Rate-cycle context: the 2025 cuts and the February 2026 pause
The latest hold at 5.25% follows a period of easing and then caution. In the February 2026 meeting, the MPC kept the repo rate steady at 5.25% after a cumulative 125-basis-point cut in 2025. Reports described the approach as ‘wait-and-watch’ with an emphasis on stability. Another report noted that the latest decision marked the fourth consecutive pause in the current interest rate cycle. This context is relevant because it shows policy has already adjusted meaningfully, and the current phase is about assessing how prior cuts transmit into the economy without letting inflation risks build.

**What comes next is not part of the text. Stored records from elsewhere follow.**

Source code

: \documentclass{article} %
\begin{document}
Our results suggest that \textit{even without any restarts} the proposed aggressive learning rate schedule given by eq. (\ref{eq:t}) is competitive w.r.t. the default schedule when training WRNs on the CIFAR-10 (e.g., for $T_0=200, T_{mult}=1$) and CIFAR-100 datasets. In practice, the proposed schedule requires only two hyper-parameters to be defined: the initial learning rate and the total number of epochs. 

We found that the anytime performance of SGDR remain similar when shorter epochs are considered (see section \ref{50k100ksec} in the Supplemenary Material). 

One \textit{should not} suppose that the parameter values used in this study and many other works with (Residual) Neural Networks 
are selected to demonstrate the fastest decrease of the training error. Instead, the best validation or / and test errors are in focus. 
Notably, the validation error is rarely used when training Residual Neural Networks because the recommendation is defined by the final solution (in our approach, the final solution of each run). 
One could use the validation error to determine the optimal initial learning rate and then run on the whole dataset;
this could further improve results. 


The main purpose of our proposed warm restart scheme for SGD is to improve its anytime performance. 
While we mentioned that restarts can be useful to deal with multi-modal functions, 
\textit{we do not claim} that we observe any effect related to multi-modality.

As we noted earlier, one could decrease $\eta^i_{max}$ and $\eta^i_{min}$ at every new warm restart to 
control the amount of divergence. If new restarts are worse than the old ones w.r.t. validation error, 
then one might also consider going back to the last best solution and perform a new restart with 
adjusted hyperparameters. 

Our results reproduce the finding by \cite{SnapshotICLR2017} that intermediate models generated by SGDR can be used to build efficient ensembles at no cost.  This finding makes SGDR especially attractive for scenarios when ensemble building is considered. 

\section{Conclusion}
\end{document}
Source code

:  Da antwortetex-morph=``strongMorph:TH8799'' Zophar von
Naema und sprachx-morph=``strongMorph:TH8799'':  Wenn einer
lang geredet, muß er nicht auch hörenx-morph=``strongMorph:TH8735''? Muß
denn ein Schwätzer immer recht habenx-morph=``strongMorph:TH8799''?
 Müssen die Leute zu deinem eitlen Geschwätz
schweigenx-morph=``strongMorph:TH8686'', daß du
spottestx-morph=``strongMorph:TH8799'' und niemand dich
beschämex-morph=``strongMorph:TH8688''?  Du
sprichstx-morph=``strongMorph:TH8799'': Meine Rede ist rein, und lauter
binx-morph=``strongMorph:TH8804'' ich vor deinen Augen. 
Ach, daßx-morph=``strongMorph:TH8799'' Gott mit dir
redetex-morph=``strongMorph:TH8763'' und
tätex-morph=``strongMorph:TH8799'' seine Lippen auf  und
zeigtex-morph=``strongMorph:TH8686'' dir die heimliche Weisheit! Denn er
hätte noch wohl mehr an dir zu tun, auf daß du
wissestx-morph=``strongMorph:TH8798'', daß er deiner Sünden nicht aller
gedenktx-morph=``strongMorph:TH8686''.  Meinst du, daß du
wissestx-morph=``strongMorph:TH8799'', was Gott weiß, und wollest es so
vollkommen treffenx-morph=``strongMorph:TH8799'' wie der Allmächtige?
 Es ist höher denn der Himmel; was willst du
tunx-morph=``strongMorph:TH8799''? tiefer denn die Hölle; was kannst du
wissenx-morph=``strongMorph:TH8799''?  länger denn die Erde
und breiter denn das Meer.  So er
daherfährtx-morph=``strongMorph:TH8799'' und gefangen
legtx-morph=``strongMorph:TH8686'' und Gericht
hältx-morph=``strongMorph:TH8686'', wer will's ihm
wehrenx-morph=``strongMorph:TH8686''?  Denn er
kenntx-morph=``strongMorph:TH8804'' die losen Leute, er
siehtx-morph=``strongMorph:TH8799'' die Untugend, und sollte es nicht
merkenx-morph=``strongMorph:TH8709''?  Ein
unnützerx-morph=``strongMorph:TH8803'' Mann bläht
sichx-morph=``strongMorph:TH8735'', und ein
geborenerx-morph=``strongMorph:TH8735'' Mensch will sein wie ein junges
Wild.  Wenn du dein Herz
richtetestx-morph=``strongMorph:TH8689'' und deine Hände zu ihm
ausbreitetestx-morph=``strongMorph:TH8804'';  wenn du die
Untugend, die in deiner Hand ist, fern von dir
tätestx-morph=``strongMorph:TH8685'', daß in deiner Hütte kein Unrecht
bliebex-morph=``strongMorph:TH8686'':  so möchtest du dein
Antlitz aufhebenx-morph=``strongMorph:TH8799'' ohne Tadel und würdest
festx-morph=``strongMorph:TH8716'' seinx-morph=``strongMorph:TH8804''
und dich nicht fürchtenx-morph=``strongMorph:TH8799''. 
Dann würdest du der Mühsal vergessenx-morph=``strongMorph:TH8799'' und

What economists and polls expected ahead of the decision
Ahead of the April policy, a Business Standard poll of economists from 10 financial institutions expected the MPC to maintain the repo rate at 5.25% despite the West Asia conflict and higher international oil prices. CareEdge Ratings’ Chief Economist Rajani Sinha said the RBI was likely to maintain ‘status quo’ on policy rates and stance, citing a volatile global environment and a wait-and-watch strategy. Muthoot FinCorp’s Chief Economist Apoorva Javadekar also said the RBI was likely to hold the repo rate at 5.25%, pointing to external headwinds and low inflation at the start of the oil price shock, citing 3.21% inflation in February 2026. Former State Bank of India Chairman Dinesh Khara was also cited as saying the RBI would hold the repo rate steady.
Key numbers at a glance
Market impact: what a prolonged hold implies
A steady repo rate typically keeps lending and deposit rate adjustments gradual, which can influence consumer loans, home loans, and corporate borrowing costs. For banks, a prolonged pause can stabilise near-term funding assumptions, even if competition for deposits continues. For bond markets, stable policy rates tend to anchor expectations, though inflation surprises and oil moves can still drive yields. The RBI’s published quarterly inflation path, particularly the Q3 projection of 5.2%, is likely to remain a key input for market pricing and risk management. The neutral stance also signals that future moves will be data-dependent, not pre-committed.
Why this matters: the link between tolerance-band inflation and policy stability
India Ratings’ core argument is straightforward: if CPI remains below 6%, the RBI has room to keep rates unchanged even as fuel price pass-through plays out. The RBI’s own FY27 CPI forecast of 4.6% is consistent with that framework. At the same time, the RBI’s growth projection of 6.9% provides a macro backdrop where policymakers may prefer stability rather than frequent shifts. The combination of a neutral stance, a mid-year inflation pickup, and elevated geopolitical uncertainty explains why the debate is centred on holding policy steady.
Conclusion
India Ratings and Research expects the RBI to keep the repo rate at 5.25% through FY27, citing inflation that should remain within the RBI’s tolerance band despite fuel-price pass-through risks. The RBI’s MPC has already maintained the repo rate at 5.25% with a neutral stance, alongside FY27 projections of 6.9% growth and 4.6% inflation. The next key signals for markets will come from incoming inflation prints, crude-linked price pressures, and how growth tracks the RBI’s quarterly path.